VB Feldkrücken Bergmähwiesen

Schwarze Teufelskralle und Weicher Pippau, Arnika und Augentrost – wer sich mit Pflanzen auskennt, für den sind die Bergmähwiesen im Naturschutzgebiet (NSG) Melgershain oberhalb von Ulrichstein-Feldkrücken ein wahres Schlaraffenland. Dort stehen seltene, vom Aussterben bedrohte und seit Jahrhunderten als Heilpflanzen genutzte Gewächse. Die Teufelskralle sieht sehr extravagant und intensiv gefärbt aus, Arnika darf nur mit einer gesonderten Erlaubnis gepflückt werden, ist zudem giftig, und Augentrost ist eine bekannte Droge in der Volksmedizin und Homöopathie. Er soll helfen bei Husten, Heiserkeit und Entzündungen der Augenbindehaut. Joachim Schönfeld und Ruben Max Garchow sind jedenfalls als Fachleute bei einem Pressetermin begeistert, Erster Kreisbeigeordneter Jens Mischak, gelernter Jurist, sieht eher den politischen Zusammenhang und weist auf das Abhängigkeitsverhältnis von Mensch und Natur hin: Geht der Mensch mit der Natur pfleglich um, unterstützt er die Artenvielfalt.
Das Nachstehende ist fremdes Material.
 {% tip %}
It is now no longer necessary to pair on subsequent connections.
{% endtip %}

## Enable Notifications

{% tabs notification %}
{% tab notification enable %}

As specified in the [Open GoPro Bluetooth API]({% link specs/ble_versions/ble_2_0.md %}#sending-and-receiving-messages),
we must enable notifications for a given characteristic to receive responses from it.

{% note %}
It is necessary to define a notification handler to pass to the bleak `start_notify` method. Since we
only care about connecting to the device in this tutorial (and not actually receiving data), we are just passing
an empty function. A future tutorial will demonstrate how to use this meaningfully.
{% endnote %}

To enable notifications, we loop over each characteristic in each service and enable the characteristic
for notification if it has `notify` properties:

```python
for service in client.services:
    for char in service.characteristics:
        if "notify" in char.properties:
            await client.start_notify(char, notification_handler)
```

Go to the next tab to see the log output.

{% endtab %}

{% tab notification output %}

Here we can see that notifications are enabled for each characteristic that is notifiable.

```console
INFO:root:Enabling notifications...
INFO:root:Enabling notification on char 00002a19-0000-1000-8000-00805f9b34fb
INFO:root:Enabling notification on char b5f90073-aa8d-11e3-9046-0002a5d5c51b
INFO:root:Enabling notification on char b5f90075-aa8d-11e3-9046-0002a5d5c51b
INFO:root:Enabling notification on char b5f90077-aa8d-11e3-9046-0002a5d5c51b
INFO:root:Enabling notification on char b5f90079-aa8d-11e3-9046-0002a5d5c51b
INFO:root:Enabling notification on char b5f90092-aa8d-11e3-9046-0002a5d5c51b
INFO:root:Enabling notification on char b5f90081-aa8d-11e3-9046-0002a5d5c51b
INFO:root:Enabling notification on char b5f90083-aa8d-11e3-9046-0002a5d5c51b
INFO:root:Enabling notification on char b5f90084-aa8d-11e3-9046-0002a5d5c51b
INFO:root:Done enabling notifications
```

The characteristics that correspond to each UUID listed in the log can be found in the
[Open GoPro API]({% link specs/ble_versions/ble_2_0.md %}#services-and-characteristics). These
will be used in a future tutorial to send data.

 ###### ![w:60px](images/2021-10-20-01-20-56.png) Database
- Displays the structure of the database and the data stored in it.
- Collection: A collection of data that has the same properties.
Die Artenvielfalt ist ein Merkmal des typischen Landschaftsbildes, und die pflegenden Landwirte bekommen von der Geld für Pflege und gegebenenfalls Ausfall. So haben alle was davon, und die vier Firmen Licher, Hassia, Schwälbchen und Rewe sind unter dem Label »Natur ist gut« mit im Boot: Mit Geld und bei der regionalen Vermarktung. Auf diese Weise wird Vogelsberger Natur ebenso vermarktet wie über die Vorstellung des Bergmähwiesenpfads an der Herchenhainer Höhe bei einer Journalistenreise – darunter zwei bundesweit vertretene Medien. Die Vogelsberger Bevölkerung macht nur rund 0,135 Prozent der Bundesbürger aus, da sind 3,5 Prozent vergleichsweise viel: So hoch ist immerhin der Anteil der 1000 Hektar Bergmähwiesen im Kreis am Bundesvorkommen. 
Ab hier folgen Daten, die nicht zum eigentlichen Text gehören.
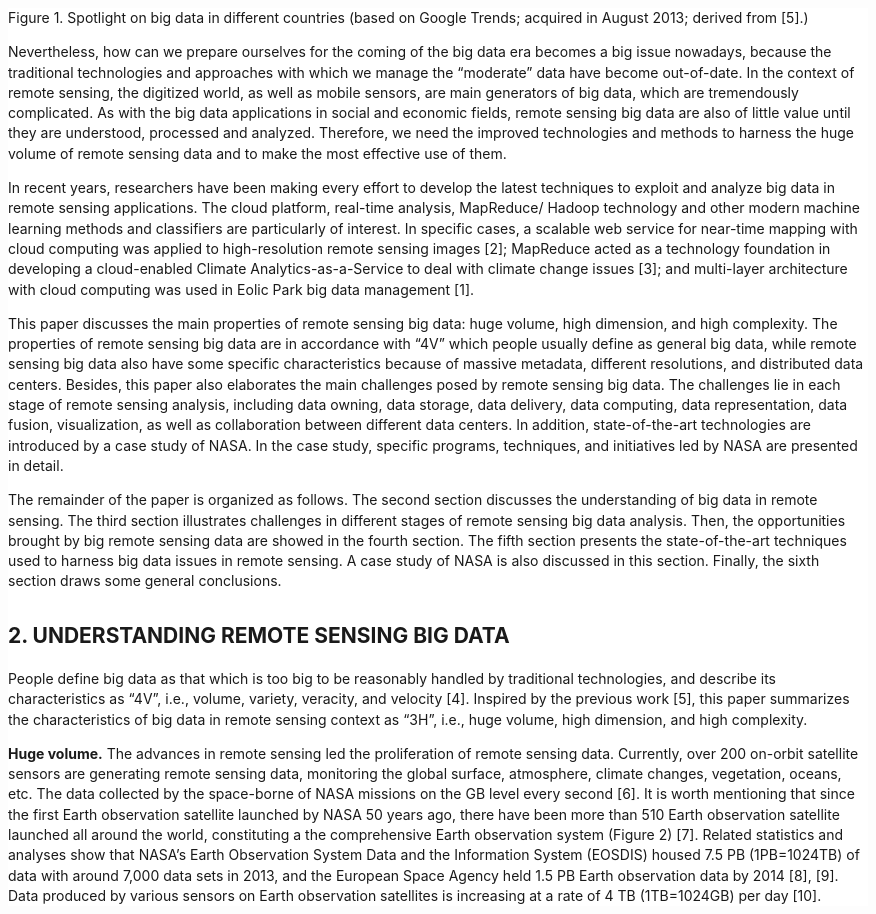 Figure 1. Spotlight on big data in different countries (based on Google Trends; acquired in August 2013; derived from [5].)

Nevertheless, how can we prepare ourselves for the coming of the big data era becomes a big issue nowadays, because the traditional technologies and approaches with which we manage the “moderate” data have become out-of-date. In the context of remote sensing, the digitized world, as well as mobile sensors, are main generators of big data, which are tremendously complicated. As with the big data applications in social and economic fields, remote sensing big data are also of little value until they are understood, processed and analyzed. Therefore, we need the improved technologies and methods to harness the huge volume of remote sensing data and to make the most effective use of them.  

In recent years, researchers have been making every effort to develop the latest techniques to exploit and analyze big data in remote sensing applications. The cloud platform, real-time analysis, MapReduce/ Hadoop technology and other modern machine learning methods and classifiers are particularly of interest. In specific cases, a scalable web service for near-time mapping with cloud computing was applied to high-resolution remote sensing images [2]; MapReduce acted as a technology foundation in developing a cloud-enabled Climate Analytics-as-a-Service to deal with climate change issues [3]; and multi-layer architecture with cloud computing was used in Eolic Park big data management [1].

This paper discusses the main properties of remote sensing big data:  huge volume, high dimension, and high complexity. The properties of remote sensing big data are in accordance with “4V” which people usually define as general big data, while remote sensing big data also have some specific characteristics because of massive metadata, different resolutions, and distributed data centers. Besides, this paper also elaborates the main challenges posed by remote sensing big data. The challenges lie in each stage of remote sensing analysis, including data owning, data storage, data delivery, data computing, data representation, data fusion, visualization, as well as collaboration between different data centers. In addition, state-of-the-art technologies are introduced by a case study of NASA. In the case study, specific programs, techniques, and initiatives led by NASA are presented in detail. 

The remainder of the paper is organized as follows. The second section discusses the understanding of big data in remote sensing. The third section illustrates challenges in different stages of remote sensing big data analysis. Then, the opportunities brought by big remote sensing data are showed in the fourth section. The fifth section presents the state-of-the-art techniques used to harness big data issues in remote sensing. A case study of NASA is also discussed in this section. Finally, the sixth section draws some general conclusions.

## 2. UNDERSTANDING REMOTE SENSING BIG DATA
People define big data as that which is too big to be reasonably handled by traditional technologies, and describe its characteristics as “4V”, i.e., volume, variety, veracity, and velocity [4]. Inspired by the previous work [5], this paper summarizes the characteristics of big data in remote sensing context as “3H”, i.e., huge volume, high dimension, and high complexity. 

**Huge volume.** The advances in remote sensing led the proliferation of remote sensing data. Currently, over 200 on-orbit satellite sensors are generating remote sensing data, monitoring the global surface, atmosphere, climate changes, vegetation, oceans, etc. The data collected by the space-borne of NASA missions on the GB level every second [6]. It is worth mentioning that since the first Earth observation satellite launched by NASA 50 years ago, there have been more than 510 Earth observation satellite launched all around the world, constituting a the comprehensive Earth observation system (Figure 2) [7]. Related statistics and analyses show that NASA’s Earth Observation System Data and the Information System (EOSDIS) housed 7.5 PB (1PB=1024TB) of data with around 7,000 data sets in 2013, and the European Space Agency held 1.5 PB Earth observation data by 2014 [8], [9]. Data produced by various sensors on Earth observation satellites is increasing at a rate of 4 TB (1TB=1024GB) per day [10].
Eine Bergmähwiese ist das Ergebnis einer extensiven Bewirtschaftung der Wiesen durch die Landwirtschaft: Das bedeutet relativ späte Mahd und wenig bis kein Stickstoffdünger. Das Ergebnis sind eine große Anzahl von blühenden Kräutern bis hin zur Orchideenart Berg-Waldhyazinthe.

Die Wiesen im NSG Melgershain stellen einen repräsentativen, hochrangigen Landschaftsraum der Berg-Mähwiesen am Rande des Hochplateaus und des Oberwaldes dar, im westlichen Teil dieses Gebietes gibt es zahlreiche Quellbäche der Sausel und Rauchel, die in die Ohm münden. Mit insgesamt rund 20 Hektar Bergmähwiesen im NSG, davon 2,4 Hektar im hervorragenden Zustand, Borstgrasrasen und weiteren Lebensraumtypen, sowie der wertvollen Artenausstattung, insbesondere Rotmilan, Neuntöter und Rhön-Quellschnecke, zählt dieser Komplex »Am Melgershain bei Feldkrücken« zu den hochwertigsten im Vogelsberg.
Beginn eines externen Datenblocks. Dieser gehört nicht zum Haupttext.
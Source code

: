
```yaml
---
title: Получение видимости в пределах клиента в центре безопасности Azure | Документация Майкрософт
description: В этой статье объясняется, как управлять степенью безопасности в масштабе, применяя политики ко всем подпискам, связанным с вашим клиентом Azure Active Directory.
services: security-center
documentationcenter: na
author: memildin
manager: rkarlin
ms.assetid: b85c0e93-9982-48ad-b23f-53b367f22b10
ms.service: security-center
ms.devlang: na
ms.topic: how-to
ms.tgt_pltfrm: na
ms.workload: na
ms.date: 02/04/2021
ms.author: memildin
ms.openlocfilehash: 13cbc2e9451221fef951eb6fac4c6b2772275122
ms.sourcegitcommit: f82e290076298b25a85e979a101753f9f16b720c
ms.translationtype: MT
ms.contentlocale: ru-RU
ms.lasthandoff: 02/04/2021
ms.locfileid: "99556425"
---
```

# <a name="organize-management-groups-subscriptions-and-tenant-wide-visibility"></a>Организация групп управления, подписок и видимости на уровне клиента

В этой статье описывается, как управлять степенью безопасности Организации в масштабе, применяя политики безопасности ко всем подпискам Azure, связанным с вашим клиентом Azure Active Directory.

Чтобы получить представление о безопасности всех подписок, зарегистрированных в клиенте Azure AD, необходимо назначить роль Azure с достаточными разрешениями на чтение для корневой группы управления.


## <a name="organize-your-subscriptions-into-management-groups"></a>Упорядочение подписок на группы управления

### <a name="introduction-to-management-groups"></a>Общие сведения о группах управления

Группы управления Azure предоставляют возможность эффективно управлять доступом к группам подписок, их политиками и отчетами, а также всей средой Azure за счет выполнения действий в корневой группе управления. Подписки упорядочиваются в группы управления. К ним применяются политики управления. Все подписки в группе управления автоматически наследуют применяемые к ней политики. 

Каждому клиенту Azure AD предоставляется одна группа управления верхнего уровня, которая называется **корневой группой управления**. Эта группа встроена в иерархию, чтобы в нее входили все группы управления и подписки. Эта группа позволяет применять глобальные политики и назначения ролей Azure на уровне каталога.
So weit Pflanzen und Tiere: Aber was hat der Mensch davon? Als Wanderer kann es sich am Anblick erfreuen, als Landwirt hat er bei Wiesenbetreuung und Arbeit für das Naturschutzgroßprojekt Vogelsberg ein zusätzliches Auskommen. Denn wenn er nicht düngt und später mäht, um dem Pflanzenwuchs eine Chance zu geben, hat er Qualitätseinbußen beim Heu. Das gleicht der Staat aus. Und das Fleisch von Rindern, die auf den hochwertigen Wiesen grasen, soll besonders schmackhaft sein. Schließlich werden die wertvollen Wiesenflächen auch mit Mähdreschern abgeerntet (zweimal im Jahr, um alle Samen zu erfassen), die Samen zur Aussaat andernorts genutzt.

Eine Düngerbeschränkung haben sich die Feldkrücker Landwirte übrigens schon immer auferlegt: Die Wiesen am Melgershain waren einfach zu weit weg, um sie mit Güllefässern und Streuwagen anzusteuern. Jetzt haben die Wiesen oben einen Vorsprung vor den seither gedüngten im Tal. Bis die Düngerwirkung verfliegt vergehen immerhin zehn bis 20 Jahre…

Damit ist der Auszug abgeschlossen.